Shared Memory overflow

Hi All,
Our progress database hangs with the below error.

Out of free shared memory. Use -Mxs to increase. (6495)

Appreciate if you could provide some solutions.

Database is 10.2A and in RHEL 5.8


Thanks
 
Hello Cringer,

Thanks a lot...
1)Progress Version is 10.2A... How to find service pack? I believe no service pack.
2) RHEL 5.8.
3) Tries Increasing -B from 35000 to 100000 and -Mxs to 1024 in Test.
4) Below is the error:

[2014/09/10@00:56:29.206158431205+0800] P-21290 T-1087756608 F SRV 3: (6495) Out of free shared memory. Use -Mxs to increase.
[2014/09/10@00:56:30.-4294967128+0800] P-21290 T-1087756608 I SRV 3: (7132) dsmUserDisconnect called for invalid user. rtc: -20031.
[2014/09/10@00:56:30.168+0800] P-21290 T-1087756608 I SQLSRV2 : (-----) Error in rss_cleanup: error code 4294947265 was returned by dsmUserDisconnect

Thanks and Regards,

Surya
 

TomBascom

Curmudgeon
The message provides the solution -- increase -Mxs... the previous value can be found in the .lg file:

(4240) Excess Shared Memory Size (-Mxs): 96.
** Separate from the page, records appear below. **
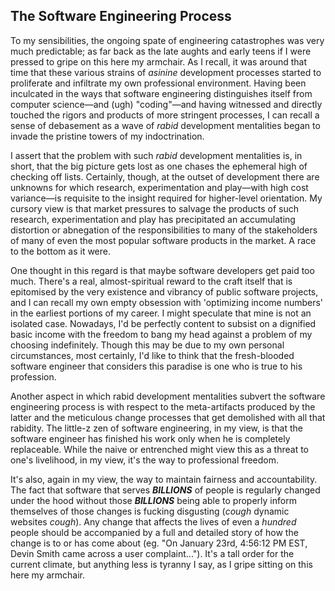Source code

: ## The Software Engineering Process

To my sensibilities, the ongoing spate of engineering catastrophes was very much predictable; as far back as the late aughts and early teens if I were pressed to gripe on this here my armchair. As I recall, it was around that time that these various strains of *asinine* development processes started to proliferate and infiltrate my own professional environment. Having been inculcated in the ways that software engineering distinguishes itself from computer science—and (ugh) "coding"—and having witnessed and directly touched the rigors and products of more stringent processes, I can recall a sense of debasement as a wave of *rabid* development mentalities began to invade the pristine towers of my indoctrination.

I assert that the problem with such *rabid* development mentalities is, in short, that the big picture gets lost as one chases the ephemeral high of checking off lists. Certainly, though, at the outset of development there are unknowns for which research, experimentation and play—with high cost variance—is requisite to the insight required for higher-level orientation. My cursory view is that market pressures to salvage the products of such research, experimentation and play has precipitated an accumulating distortion or abnegation of the responsibilities to many of the stakeholders of many of even the most popular software products in the market. A race to the bottom as it were.

One thought in this regard is that maybe software developers get paid too much. There's a real, almost-spiritual reward to the craft itself that is epitomised by the very existence and vibrancy of public software projects, and I can recall my own empty obsession with 'optimizing income numbers' in the earliest portions of my career. I might speculate that mine is not an isolated case. Nowadays, I'd be perfectly content to subsist on a dignified basic income with the freedom to bang my head against a problem of my choosing indefinitely. Though this may be due to my own personal circumstances, most certainly, I'd like to think that the fresh-blooded software engineer that considers this paradise is one who is true to his profession.

Another aspect in which rabid development mentalities subvert the software engineering process is with respect to the meta-artifacts produced by the latter and the meticulous change processes that get demolished with all that rabidity. The little-z zen of software engineering, in my view, is that the software engineer has finished his work only when he is completely replaceable. While the naive or entrenched might view this as a threat to one's livelihood, in my view, it's the way to professional freedom.

It's also, again in my view, the way to maintain fairness and accountability. The fact that software that serves ***BILLIONS*** of people is regularly changed under the hood without those ***BILLIONS*** being able to properly inform themselves of those changes is fucking disgusting (*cough* dynamic websites *cough*). Any change that affects the lives of even a *hundred* people should be accompanied by a full and detailed story of how the change is to or has come about (eg. "On January 23rd, 4:56:12 PM EST, Devin Smith came across a user complaint..."). It's a tall order for the current climate, but anything less is tyranny I say, as I gripe sitting on this here my armchair.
Generally speaking this error occurs because, over time, you have users that have been unable to get a lock from the lock table (-L -- upper case) and have had their session crash with a "-L exceeded" message. When that happens the db uses spare memory in -Mxs to expand the -L table slightly. If it happens often enough you run out and then the db crashes.

The sessions that get the "-L exceeded" messages are not necessarily doing anything wrong -- they might be, or they might just be unlucky victims of someone else hogging unreasonable numbers of locks. If -L is unreasonably small:

Current Size of Lock Table (-L): 8192.

then you can try making it larger. That might be all that you need to do. But if it is already large the problem is more likely that some bit of code is requesting more locks than is reasonable. Oftentimes that is due to the coder being confused about when it is appropriate to use a database transaction to enforce business rules. A very common bad practice is to use database transactions to enforce "all or nothing" for purge processes or end of period updates. That works very well on a development or a demo system but it is a scalability disaster when a customer has millions of records to be purged or updated.

For reference -- IMHO as a rule of thumb "reasonable" is somewhere around 100 locks per user. Anything more than that and you're being a resource hog with poor coding practices.
 

TheMadDBA

Active Member
You can get the SP information (if any) from looking at $DLC/version.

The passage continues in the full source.